* [Description of the task]
In the records that follow, the lines from the one containing "This page aims" to the one containing "The configuration file", inclusive, are to be given again exactly.

### Input records ###

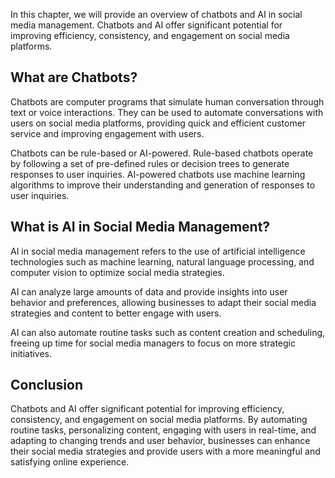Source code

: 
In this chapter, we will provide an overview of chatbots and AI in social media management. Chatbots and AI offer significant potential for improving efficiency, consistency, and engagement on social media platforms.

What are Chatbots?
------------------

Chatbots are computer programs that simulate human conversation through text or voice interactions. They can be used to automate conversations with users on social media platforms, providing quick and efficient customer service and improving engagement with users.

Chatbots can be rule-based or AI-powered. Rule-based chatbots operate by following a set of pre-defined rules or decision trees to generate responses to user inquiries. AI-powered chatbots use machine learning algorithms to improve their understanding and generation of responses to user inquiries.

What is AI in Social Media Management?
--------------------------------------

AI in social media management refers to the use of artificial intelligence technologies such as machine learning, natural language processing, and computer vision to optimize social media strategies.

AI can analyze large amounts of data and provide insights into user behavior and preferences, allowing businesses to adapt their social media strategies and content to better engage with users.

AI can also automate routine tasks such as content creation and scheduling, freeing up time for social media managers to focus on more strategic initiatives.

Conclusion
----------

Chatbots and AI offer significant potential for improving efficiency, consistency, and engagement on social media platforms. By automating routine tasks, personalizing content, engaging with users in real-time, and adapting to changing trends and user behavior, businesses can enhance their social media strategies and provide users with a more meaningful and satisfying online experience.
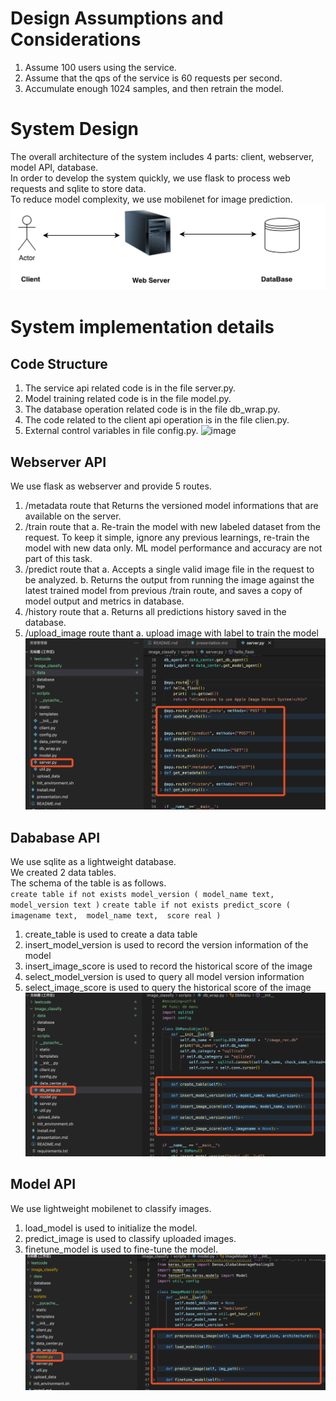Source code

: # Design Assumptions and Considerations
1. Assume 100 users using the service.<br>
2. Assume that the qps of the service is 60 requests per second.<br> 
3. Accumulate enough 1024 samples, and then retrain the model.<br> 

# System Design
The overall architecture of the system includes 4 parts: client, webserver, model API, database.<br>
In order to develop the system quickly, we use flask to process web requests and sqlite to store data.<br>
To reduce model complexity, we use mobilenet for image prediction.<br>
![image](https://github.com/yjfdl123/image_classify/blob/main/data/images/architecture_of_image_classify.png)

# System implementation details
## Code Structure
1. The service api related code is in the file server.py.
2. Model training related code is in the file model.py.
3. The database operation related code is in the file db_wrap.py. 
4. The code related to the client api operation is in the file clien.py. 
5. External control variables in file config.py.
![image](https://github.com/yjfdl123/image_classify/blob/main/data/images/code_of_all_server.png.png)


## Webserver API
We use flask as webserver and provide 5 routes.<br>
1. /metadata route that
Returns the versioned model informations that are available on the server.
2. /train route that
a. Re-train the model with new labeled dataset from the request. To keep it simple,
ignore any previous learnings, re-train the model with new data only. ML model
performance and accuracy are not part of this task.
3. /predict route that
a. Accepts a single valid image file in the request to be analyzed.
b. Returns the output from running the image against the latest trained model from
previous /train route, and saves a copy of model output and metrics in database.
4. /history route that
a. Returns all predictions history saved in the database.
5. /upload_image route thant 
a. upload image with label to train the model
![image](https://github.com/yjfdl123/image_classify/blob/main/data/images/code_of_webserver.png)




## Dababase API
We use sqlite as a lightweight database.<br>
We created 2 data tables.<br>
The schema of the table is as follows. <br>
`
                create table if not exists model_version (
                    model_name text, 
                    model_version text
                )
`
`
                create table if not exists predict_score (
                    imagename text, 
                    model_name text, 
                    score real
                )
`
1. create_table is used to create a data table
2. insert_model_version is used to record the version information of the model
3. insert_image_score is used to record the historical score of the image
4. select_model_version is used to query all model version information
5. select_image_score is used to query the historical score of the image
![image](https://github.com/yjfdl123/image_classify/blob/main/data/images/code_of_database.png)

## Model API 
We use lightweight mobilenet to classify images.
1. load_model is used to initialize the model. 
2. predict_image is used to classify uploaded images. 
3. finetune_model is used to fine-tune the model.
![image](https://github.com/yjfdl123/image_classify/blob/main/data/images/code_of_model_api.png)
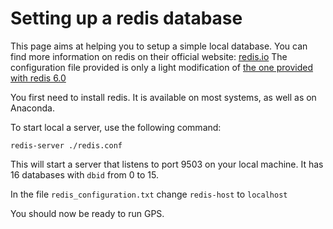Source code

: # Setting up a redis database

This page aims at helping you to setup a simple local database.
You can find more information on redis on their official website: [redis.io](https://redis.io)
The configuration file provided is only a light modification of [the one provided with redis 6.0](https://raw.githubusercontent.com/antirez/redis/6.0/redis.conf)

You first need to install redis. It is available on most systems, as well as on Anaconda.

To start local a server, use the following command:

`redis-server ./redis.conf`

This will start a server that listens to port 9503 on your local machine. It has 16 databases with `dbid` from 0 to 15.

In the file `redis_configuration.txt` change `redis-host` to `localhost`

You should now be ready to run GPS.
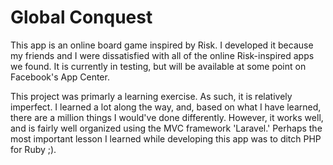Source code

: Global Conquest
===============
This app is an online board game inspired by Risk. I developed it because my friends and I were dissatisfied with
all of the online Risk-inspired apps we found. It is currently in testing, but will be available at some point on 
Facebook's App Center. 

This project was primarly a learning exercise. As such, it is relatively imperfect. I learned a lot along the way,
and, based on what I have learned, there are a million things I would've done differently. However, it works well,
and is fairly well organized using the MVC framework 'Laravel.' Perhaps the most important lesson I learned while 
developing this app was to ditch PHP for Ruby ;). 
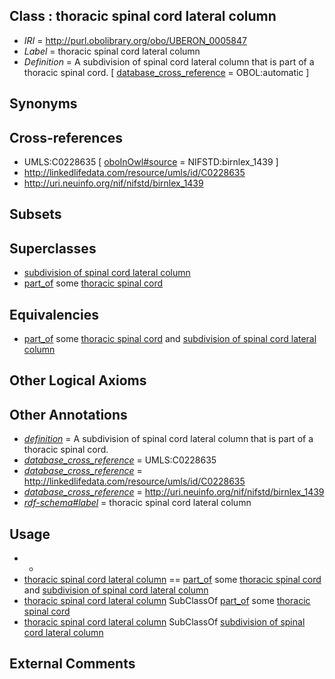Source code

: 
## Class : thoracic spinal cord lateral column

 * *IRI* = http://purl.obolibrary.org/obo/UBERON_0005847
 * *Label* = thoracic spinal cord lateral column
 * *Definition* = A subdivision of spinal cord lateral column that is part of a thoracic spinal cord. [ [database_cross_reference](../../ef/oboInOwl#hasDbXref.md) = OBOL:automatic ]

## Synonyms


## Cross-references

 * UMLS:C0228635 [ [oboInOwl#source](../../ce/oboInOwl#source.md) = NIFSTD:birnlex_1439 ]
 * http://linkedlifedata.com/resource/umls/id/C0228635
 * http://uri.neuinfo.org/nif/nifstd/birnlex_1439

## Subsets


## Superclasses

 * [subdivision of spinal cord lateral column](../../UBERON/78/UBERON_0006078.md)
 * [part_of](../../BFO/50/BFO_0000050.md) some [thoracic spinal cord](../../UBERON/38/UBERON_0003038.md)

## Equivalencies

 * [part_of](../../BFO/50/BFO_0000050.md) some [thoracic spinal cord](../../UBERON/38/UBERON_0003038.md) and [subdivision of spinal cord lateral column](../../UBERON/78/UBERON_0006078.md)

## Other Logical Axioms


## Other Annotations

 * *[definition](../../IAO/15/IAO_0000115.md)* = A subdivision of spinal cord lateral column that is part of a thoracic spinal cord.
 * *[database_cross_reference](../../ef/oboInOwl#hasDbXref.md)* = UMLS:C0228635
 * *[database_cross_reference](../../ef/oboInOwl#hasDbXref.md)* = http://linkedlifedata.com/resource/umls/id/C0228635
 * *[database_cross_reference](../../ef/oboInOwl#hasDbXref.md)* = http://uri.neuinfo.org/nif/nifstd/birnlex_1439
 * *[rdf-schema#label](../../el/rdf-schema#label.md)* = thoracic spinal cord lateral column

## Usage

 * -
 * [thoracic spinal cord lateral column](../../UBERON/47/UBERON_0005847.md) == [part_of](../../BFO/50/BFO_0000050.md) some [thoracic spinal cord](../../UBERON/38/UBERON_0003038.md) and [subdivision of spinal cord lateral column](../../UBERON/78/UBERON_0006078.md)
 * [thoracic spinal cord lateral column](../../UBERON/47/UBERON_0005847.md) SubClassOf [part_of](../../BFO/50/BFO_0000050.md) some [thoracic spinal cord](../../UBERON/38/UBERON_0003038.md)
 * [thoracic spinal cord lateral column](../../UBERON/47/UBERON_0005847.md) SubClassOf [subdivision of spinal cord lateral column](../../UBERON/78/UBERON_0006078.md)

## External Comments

###

* [Reply]
This page aims at helping you to setup a simple local database.
You can find more information on redis on their official website: [redis.io](https://redis.io)
The configuration file provided is only a light modification of [the one provided with redis 6.0](https://raw.githubusercontent.com/antirez/redis/6.0/redis.conf)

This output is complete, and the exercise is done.